I had a thought that scared and intrigued me this week. It went something like this:
“What if I am the villain in someone else’s story?”
Maybe villain is too strong a word – as I’m fairly sure that I haven’t done anything that would make me the “bad gal” in a Disney movie. I could rephrase it this way:
“What if I am ‘in the wrong’ in someone else’s story?”
Wow, am I uncomfortable with this thought! It makes me feel a little icky, if I’m fully honest with you. I don’t like being wrong. I don’t like to think of myself as the “bad gal”. I want everyone to know that I love them and would never want to hurt them. Yet, what if, despite all of that, I am still wrong? What if I have still caused lingering hurt? Darn it, I just know this must be true: I’m sure there’s someone for whom I have come out on the wrong side, whom I have hurt, for whom I am the “villain”.

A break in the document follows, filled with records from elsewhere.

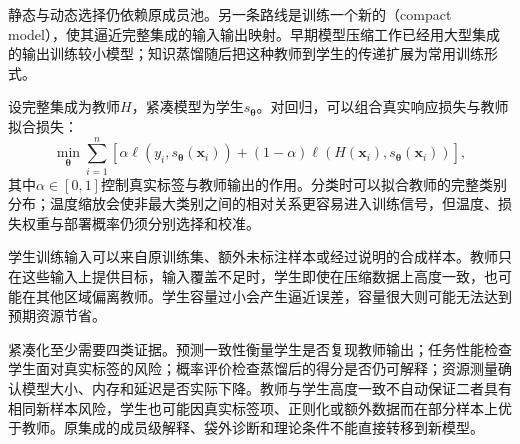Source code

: 静态与动态选择仍依赖原成员池。另一条路线是训练一个新的（compact model），使其逼近完整集成的输入输出映射。早期模型压缩工作已经用大型集成的输出训练较小模型；知识蒸馏随后把这种教师到学生的传递扩展为常用训练形式。

设完整集成为教师$H$，紧凑模型为学生$s_{\bm{\theta}}$。对回归，可以组合真实响应损失与教师拟合损失：
\begin{equation}
  \min_{\bm{\theta}}
  \sum_{i=1}^{n}
  \left[
    \alpha\ell\!\left(y_i,s_{\bm{\theta}}(\bm{x}_i)\right)
    +(1-\alpha)
    \ell\!\left(H(\bm{x}_i),s_{\bm{\theta}}(\bm{x}_i)\right)
  \right],
  \label{eq:ensemble-compression-objective}
\end{equation}
其中$\alpha\in[0,1]$控制真实标签与教师输出的作用。分类时可以拟合教师的完整类别分布；温度缩放会使非最大类别之间的相对关系更容易进入训练信号，但温度、损失权重与部署概率仍须分别选择和校准。

学生训练输入可以来自原训练集、额外未标注样本或经过说明的合成样本。教师只在这些输入上提供目标，输入覆盖不足时，学生即使在压缩数据上高度一致，也可能在其他区域偏离教师。学生容量过小会产生逼近误差，容量很大则可能无法达到预期资源节省。

紧凑化至少需要四类证据。预测一致性衡量学生是否复现教师输出；任务性能检查学生面对真实标签的风险；概率评价检查蒸馏后的得分是否仍可解释；资源测量确认模型大小、内存和延迟是否实际下降。教师与学生高度一致不自动保证二者具有相同新样本风险，学生也可能因真实标签项、正则化或额外数据而在部分样本上优于教师。原集成的成员级解释、袋外诊断和理论条件不能直接转移到新模型。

Yet, I think there is something special about this relationship. There is a part of me that wants to embrace this villain status. People love movie villains, right?!? Why is that?

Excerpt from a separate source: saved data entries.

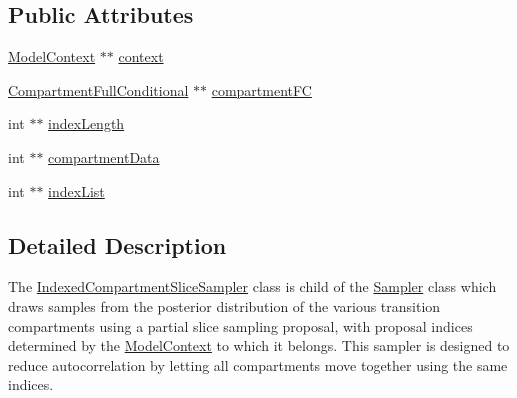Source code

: \subsection*{Public Attributes}
\begin{DoxyCompactItemize}
\item 
\hyperlink{classSpatialSEIR_1_1ModelContext}{Model\-Context} $\ast$$\ast$ \hyperlink{classSpatialSEIR_1_1IndexedCompartmentSliceSampler_a387edb6d90edf9b39452985db5accfd4}{context}
\item 
\hyperlink{classSpatialSEIR_1_1CompartmentFullConditional}{Compartment\-Full\-Conditional} $\ast$$\ast$ \hyperlink{classSpatialSEIR_1_1IndexedCompartmentSliceSampler_a7fc85c9a378b1d9fc0e23f98500c92ba}{compartment\-F\-C}
\item 
int $\ast$$\ast$ \hyperlink{classSpatialSEIR_1_1IndexedCompartmentSliceSampler_ada391aecf581b46873e89a3c6c600859}{index\-Length}
\item 
int $\ast$$\ast$ \hyperlink{classSpatialSEIR_1_1IndexedCompartmentSliceSampler_ad5b34688ef3b6a8ee52fdcde13308be5}{compartment\-Data}
\item 
int $\ast$$\ast$ \hyperlink{classSpatialSEIR_1_1IndexedCompartmentSliceSampler_ad52c949b38fc58f6f734aeb589655c20}{index\-List}
\end{DoxyCompactItemize}


\subsection{Detailed Description}
The \hyperlink{classSpatialSEIR_1_1IndexedCompartmentSliceSampler}{Indexed\-Compartment\-Slice\-Sampler} class is child of the \hyperlink{classSpatialSEIR_1_1Sampler}{Sampler} class which draws samples from the posterior distribution of the various transition compartments using a partial slice sampling proposal, with proposal indices determined by the \hyperlink{classSpatialSEIR_1_1ModelContext}{Model\-Context} to which it belongs. This sampler is designed to reduce autocorrelation by letting all compartments move together using the same indices.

Here are a few examples of how understanding that you may be the villain is healthy:
1) I’m sure a huge part of parenthood (especially for those who have a teenager) is being comfortable being the “awful parent” who sets boundaries and punishes when those boundaries are ignored/blatantly crossed/forgotten.
2) This view of yourself (as the “bad guy/gal) works in opposition to another story character we might find ourselves often being: the victim. When we always find ourselves as the victim, we may inadvertently start to feel/believe that we have less control over the course of our own lives. We may start to miss some of the options that life offers us, or start to feel persecuted by having to “accept” less than favorable options. When we see ourselves as the “villain”, we can remind ourselves that we do have power.

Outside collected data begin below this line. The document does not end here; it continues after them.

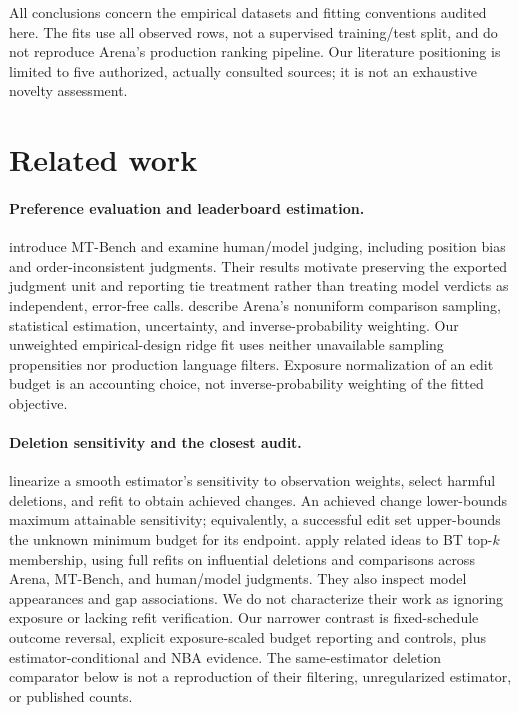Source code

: \documentclass{article}
\begin{document}
All conclusions concern the empirical datasets and fitting conventions audited here. The fits use all observed rows, not a supervised training/test split, and do not reproduce Arena's production ranking pipeline. Our literature positioning is limited to five authorized, actually consulted sources; it is not an exhaustive novelty assessment.

\section{Related work}
\label{sec:related}
\paragraph{Preference evaluation and leaderboard estimation.}
\citet{zheng2023judging} introduce MT-Bench and examine human/model judging, including position bias and order-inconsistent judgments. Their results motivate preserving the exported judgment unit and reporting tie treatment rather than treating model verdicts as independent, error-free calls. \citet{chiang2024chatbot} describe Arena's nonuniform comparison sampling, statistical estimation, uncertainty, and inverse-probability weighting. Our unweighted empirical-design ridge fit uses neither unavailable sampling propensities nor production language filters. Exposure normalization of an edit budget is an accounting choice, not inverse-probability weighting of the fitted objective.

\paragraph{Deletion sensitivity and the closest audit.}
\citet{broderick2020automatic} linearize a smooth estimator's sensitivity to observation weights, select harmful deletions, and refit to obtain achieved changes. An achieved change lower-bounds maximum attainable sensitivity; equivalently, a successful edit set upper-bounds the unknown minimum budget for its endpoint. \citet{huang2025dropping} apply related ideas to BT top-$k$ membership, using full refits on influential deletions and comparisons across Arena, MT-Bench, and human/model judgments. They also inspect model appearances and gap associations. We do not characterize their work as ignoring exposure or lacking refit verification. Our narrower contrast is fixed-schedule outcome reversal, explicit exposure-scaled budget reporting and controls, plus estimator-conditional and NBA evidence. The same-estimator deletion comparator below is not a reproduction of their filtering, unregularized estimator, or published counts.
\end{document}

3) This view of yourself (as the “bad guy/gal) works in opposition to another story character we might find ourselves often being: the hero. When we always find ourselves to be the hero, we may inadvertently start to feel/believe that we are always right. As the hero, our version of the story is always the most accurate, the most ethical, the most important. It’s also easy to slip from hero status to victim status and vice versa. When we see ourselves as the villain, it may help us see the perspective of another. It may help us truly see others, to acknowledge the reality of another. It stops us from being overly selfish and reminds us that the way another person understands reality is valid.
In what relationships might you be the villain?
Are there times in your past that you can see now that maybe you were on the wrong side?
In what areas of your life might you learn something new if you think about yourself as the villain instead of a victim or hero?